--- Records provided Enclosed Below ---
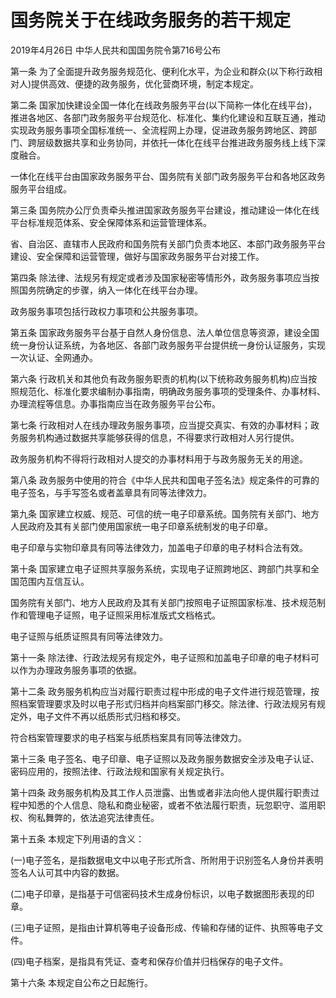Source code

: # 国务院关于在线政务服务的若干规定

2019年4月26日 中华人民共和国国务院令第716号公布

<!-- INFO END -->

第一条 为了全面提升政务服务规范化、便利化水平，为企业和群众(以下称行政相对人)提供高效、便捷的政务服务，优化营商环境，制定本规定。

第二条 国家加快建设全国一体化在线政务服务平台(以下简称一体化在线平台)，推进各地区、各部门政务服务平台规范化、标准化、集约化建设和互联互通，推动实现政务服务事项全国标准统一、全流程网上办理，促进政务服务跨地区、跨部门、跨层级数据共享和业务协同，并依托一体化在线平台推进政务服务线上线下深度融合。

一体化在线平台由国家政务服务平台、国务院有关部门政务服务平台和各地区政务服务平台组成。

第三条 国务院办公厅负责牵头推进国家政务服务平台建设，推动建设一体化在线平台标准规范体系、安全保障体系和运营管理体系。

省、自治区、直辖市人民政府和国务院有关部门负责本地区、本部门政务服务平台建设、安全保障和运营管理，做好与国家政务服务平台对接工作。

第四条 除法律、法规另有规定或者涉及国家秘密等情形外，政务服务事项应当按照国务院确定的步骤，纳入一体化在线平台办理。

政务服务事项包括行政权力事项和公共服务事项。

第五条 国家政务服务平台基于自然人身份信息、法人单位信息等资源，建设全国统一身份认证系统，为各地区、各部门政务服务平台提供统一身份认证服务，实现一次认证、全网通办。

第六条 行政机关和其他负有政务服务职责的机构(以下统称政务服务机构)应当按照规范化、标准化要求编制办事指南，明确政务服务事项的受理条件、办事材料、办理流程等信息。办事指南应当在政务服务平台公布。

第七条 行政相对人在线办理政务服务事项，应当提交真实、有效的办事材料；政务服务机构通过数据共享能够获得的信息，不得要求行政相对人另行提供。

政务服务机构不得将行政相对人提交的办事材料用于与政务服务无关的用途。

第八条 政务服务中使用的符合《中华人民共和国电子签名法》规定条件的可靠的电子签名，与手写签名或者盖章具有同等法律效力。

第九条 国家建立权威、规范、可信的统一电子印章系统。国务院有关部门、地方人民政府及其有关部门使用国家统一电子印章系统制发的电子印章。

电子印章与实物印章具有同等法律效力，加盖电子印章的电子材料合法有效。

第十条 国家建立电子证照共享服务系统，实现电子证照跨地区、跨部门共享和全国范围内互信互认。

国务院有关部门、地方人民政府及其有关部门按照电子证照国家标准、技术规范制作和管理电子证照，电子证照采用标准版式文档格式。

电子证照与纸质证照具有同等法律效力。

第十一条 除法律、行政法规另有规定外，电子证照和加盖电子印章的电子材料可以作为办理政务服务事项的依据。

第十二条 政务服务机构应当对履行职责过程中形成的电子文件进行规范管理，按照档案管理要求及时以电子形式归档并向档案部门移交。除法律、行政法规另有规定外，电子文件不再以纸质形式归档和移交。

符合档案管理要求的电子档案与纸质档案具有同等法律效力。

第十三条 电子签名、电子印章、电子证照以及政务服务数据安全涉及电子认证、密码应用的，按照法律、行政法规和国家有关规定执行。

第十四条 政务服务机构及其工作人员泄露、出售或者非法向他人提供履行职责过程中知悉的个人信息、隐私和商业秘密，或者不依法履行职责，玩忽职守、滥用职权、徇私舞弊的，依法追究法律责任。

第十五条 本规定下列用语的含义：

(一)电子签名，是指数据电文中以电子形式所含、所附用于识别签名人身份并表明签名人认可其中内容的数据。

(二)电子印章，是指基于可信密码技术生成身份标识，以电子数据图形表现的印章。

(三)电子证照，是指由计算机等电子设备形成、传输和存储的证件、执照等电子文件。

(四)电子档案，是指具有凭证、查考和保存价值并归档保存的电子文件。

第十六条 本规定自公布之日起施行。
--- End of Enclosed Records provided ---
* _Try it_: Whenever a line of the entries contains the string "行政法规另有规定外", copy that line.

* _Reply_:
第十一条 除法律、行政法规另有规定外，电子证照和加盖电子印章的电子材料可以作为办理政务服务事项的依据。
第十二条 政务服务机构应当对履行职责过程中形成的电子文件进行规范管理，按照档案管理要求及时以电子形式归档并向档案部门移交。除法律、行政法规另有规定外，电子文件不再以纸质形式归档和移交。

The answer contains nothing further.